- Aim of the exercise -
Copy all records verbatim.

Source texts of formatted documents
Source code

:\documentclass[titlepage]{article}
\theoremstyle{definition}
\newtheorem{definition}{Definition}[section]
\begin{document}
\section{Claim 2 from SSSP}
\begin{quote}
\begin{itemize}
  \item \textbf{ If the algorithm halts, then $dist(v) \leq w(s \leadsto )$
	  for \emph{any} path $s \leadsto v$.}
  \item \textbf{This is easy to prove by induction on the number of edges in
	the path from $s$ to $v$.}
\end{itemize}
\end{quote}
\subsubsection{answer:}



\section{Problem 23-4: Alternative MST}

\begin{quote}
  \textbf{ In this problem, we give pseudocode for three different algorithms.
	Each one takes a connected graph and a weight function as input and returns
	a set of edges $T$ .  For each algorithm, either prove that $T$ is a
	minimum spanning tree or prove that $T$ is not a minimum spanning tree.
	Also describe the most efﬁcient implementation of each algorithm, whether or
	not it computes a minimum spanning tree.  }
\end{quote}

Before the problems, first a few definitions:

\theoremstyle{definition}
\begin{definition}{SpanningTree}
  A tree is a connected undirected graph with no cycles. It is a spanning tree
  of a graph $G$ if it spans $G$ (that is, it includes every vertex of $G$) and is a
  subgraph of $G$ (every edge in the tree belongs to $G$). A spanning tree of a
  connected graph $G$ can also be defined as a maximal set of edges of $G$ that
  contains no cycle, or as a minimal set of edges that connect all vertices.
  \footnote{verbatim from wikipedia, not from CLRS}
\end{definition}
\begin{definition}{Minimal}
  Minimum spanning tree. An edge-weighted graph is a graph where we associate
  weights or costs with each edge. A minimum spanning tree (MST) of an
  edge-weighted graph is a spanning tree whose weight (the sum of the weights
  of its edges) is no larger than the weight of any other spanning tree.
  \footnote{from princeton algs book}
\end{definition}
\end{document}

- Exercise output -
Source code

:\documentclass[titlepage]{article}
\theoremstyle{definition}
\newtheorem{definition}{Definition}[section]
\begin{document}
\section{Claim 2 from SSSP}
\begin{quote}
\begin{itemize}
  \item \textbf{ If the algorithm halts, then $dist(v) \leq w(s \leadsto )$
	  for \emph{any} path $s \leadsto v$.}
  \item \textbf{This is easy to prove by induction on the number of edges in
	the path from $s$ to $v$.}
\end{itemize}
\end{quote}
\subsubsection{answer:}



\section{Problem 23-4: Alternative MST}

\begin{quote}
  \textbf{ In this problem, we give pseudocode for three different algorithms.
	Each one takes a connected graph and a weight function as input and returns
	a set of edges $T$ .  For each algorithm, either prove that $T$ is a
	minimum spanning tree or prove that $T$ is not a minimum spanning tree.
	Also describe the most efﬁcient implementation of each algorithm, whether or
	not it computes a minimum spanning tree.  }
\end{quote}

Before the problems, first a few definitions:

\theoremstyle{definition}
\begin{definition}{SpanningTree}
  A tree is a connected undirected graph with no cycles. It is a spanning tree
  of a graph $G$ if it spans $G$ (that is, it includes every vertex of $G$) and is a
  subgraph of $G$ (every edge in the tree belongs to $G$). A spanning tree of a
  connected graph $G$ can also be defined as a maximal set of edges of $G$ that
  contains no cycle, or as a minimal set of edges that connect all vertices.
  \footnote{verbatim from wikipedia, not from CLRS}
\end{definition}
\begin{definition}{Minimal}
  Minimum spanning tree. An edge-weighted graph is a graph where we associate
  weights or costs with each edge. A minimum spanning tree (MST) of an
  edge-weighted graph is a spanning tree whose weight (the sum of the weights
  of its edges) is no larger than the weight of any other spanning tree.
  \footnote{from princeton algs book}
\end{definition}
\end{document}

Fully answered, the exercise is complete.